- REQUIRED WORK: Only the number is needed: the count of lines in the records with the word "Jumat".

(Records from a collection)
========================

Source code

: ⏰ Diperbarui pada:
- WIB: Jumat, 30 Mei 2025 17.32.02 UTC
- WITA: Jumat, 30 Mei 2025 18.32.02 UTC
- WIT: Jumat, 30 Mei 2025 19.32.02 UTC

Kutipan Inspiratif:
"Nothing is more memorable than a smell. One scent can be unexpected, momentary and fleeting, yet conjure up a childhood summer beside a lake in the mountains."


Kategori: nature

========================

- COMPLETED TASK: 3